# [GOAL OF THE EXERCISE]
Return each line below holding the string "szolgáltatásokat".

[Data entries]

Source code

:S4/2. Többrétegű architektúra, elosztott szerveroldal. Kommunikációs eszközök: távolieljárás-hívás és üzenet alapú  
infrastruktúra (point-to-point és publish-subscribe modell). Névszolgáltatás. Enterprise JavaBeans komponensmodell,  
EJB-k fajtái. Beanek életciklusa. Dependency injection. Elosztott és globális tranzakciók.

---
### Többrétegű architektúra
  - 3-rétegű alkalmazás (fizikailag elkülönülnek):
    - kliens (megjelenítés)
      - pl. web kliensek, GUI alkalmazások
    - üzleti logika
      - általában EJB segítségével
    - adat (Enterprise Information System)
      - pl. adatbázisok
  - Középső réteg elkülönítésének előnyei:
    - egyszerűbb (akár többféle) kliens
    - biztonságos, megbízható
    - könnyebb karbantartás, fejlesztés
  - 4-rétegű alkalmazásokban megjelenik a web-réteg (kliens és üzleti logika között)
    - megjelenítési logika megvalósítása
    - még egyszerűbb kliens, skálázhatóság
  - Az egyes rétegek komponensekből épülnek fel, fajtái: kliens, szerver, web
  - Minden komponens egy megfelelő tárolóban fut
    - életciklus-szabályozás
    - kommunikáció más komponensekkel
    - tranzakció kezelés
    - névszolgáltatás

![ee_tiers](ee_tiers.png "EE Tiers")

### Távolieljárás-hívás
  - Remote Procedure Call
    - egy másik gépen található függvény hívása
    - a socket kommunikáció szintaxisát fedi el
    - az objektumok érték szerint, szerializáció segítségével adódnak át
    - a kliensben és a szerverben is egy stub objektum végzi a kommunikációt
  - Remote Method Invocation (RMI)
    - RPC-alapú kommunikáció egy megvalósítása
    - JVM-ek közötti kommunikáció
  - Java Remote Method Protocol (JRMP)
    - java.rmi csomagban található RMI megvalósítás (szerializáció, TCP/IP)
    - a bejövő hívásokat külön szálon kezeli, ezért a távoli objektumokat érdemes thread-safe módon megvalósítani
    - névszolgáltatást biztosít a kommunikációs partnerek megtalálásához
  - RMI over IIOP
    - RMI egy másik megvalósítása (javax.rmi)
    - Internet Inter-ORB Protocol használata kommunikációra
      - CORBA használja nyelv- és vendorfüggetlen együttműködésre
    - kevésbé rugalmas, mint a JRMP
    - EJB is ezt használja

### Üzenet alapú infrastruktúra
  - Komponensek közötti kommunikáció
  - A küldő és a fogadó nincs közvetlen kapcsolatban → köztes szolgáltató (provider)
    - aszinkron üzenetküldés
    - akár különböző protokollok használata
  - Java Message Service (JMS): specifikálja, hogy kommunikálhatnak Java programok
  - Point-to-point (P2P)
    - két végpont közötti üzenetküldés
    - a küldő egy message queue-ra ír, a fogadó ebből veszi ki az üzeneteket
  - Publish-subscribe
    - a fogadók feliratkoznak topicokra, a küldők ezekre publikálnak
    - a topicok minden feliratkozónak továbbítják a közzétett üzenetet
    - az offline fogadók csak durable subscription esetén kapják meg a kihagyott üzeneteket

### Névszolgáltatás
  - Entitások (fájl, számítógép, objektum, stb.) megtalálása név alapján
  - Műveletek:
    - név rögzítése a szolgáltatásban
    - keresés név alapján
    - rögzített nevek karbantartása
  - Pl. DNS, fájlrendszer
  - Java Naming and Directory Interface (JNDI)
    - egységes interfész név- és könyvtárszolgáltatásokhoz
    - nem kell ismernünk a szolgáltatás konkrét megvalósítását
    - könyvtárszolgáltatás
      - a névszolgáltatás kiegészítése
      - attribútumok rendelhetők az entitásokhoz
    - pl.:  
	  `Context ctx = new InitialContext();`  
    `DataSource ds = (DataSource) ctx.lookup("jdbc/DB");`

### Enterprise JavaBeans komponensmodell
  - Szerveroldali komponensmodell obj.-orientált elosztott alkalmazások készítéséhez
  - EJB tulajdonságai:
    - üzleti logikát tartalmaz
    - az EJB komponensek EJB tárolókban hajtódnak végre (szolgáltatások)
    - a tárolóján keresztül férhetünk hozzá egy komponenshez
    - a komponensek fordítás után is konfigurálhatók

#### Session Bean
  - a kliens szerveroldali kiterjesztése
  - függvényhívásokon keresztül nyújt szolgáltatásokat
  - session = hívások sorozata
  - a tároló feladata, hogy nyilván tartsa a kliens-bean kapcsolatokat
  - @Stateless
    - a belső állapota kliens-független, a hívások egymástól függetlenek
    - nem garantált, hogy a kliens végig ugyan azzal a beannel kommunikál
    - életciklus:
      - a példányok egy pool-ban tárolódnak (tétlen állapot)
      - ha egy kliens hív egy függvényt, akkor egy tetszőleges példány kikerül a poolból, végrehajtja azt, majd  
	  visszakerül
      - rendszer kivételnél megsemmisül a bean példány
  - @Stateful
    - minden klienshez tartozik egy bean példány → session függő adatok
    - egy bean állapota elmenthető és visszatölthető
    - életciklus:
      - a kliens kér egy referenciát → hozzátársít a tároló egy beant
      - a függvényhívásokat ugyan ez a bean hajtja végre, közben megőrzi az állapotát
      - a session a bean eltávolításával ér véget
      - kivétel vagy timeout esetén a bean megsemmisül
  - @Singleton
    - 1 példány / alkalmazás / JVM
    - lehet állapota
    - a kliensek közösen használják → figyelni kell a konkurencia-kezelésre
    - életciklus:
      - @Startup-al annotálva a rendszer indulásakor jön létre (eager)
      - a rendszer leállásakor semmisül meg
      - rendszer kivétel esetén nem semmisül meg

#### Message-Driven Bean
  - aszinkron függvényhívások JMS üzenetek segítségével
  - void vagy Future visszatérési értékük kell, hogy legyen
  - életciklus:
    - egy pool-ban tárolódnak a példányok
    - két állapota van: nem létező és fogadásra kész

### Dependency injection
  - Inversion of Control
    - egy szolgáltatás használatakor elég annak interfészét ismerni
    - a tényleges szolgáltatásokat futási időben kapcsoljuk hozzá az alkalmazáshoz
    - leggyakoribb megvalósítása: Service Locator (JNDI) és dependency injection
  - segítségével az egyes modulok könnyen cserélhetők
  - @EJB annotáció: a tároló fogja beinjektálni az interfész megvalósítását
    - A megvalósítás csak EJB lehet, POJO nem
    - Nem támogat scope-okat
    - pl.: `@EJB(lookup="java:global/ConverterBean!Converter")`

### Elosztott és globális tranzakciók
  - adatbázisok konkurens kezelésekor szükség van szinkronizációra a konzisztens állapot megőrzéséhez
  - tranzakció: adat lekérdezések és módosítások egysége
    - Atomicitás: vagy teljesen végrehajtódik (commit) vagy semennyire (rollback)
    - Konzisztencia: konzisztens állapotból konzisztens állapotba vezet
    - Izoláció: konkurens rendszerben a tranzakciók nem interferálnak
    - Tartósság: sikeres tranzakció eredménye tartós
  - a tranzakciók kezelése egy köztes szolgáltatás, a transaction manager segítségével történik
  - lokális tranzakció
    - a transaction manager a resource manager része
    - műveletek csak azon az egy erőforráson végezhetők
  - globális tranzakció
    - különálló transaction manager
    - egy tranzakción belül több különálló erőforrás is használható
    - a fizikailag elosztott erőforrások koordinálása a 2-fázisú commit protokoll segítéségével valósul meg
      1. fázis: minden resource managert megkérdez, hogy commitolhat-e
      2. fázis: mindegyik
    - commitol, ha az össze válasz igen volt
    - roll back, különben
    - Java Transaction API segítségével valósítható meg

# [SOLUTION TO THIS PROBLEM]
  - függvényhívásokon keresztül nyújt szolgáltatásokat
    - a tényleges szolgáltatásokat futási időben kapcsoljuk hozzá az alkalmazáshoz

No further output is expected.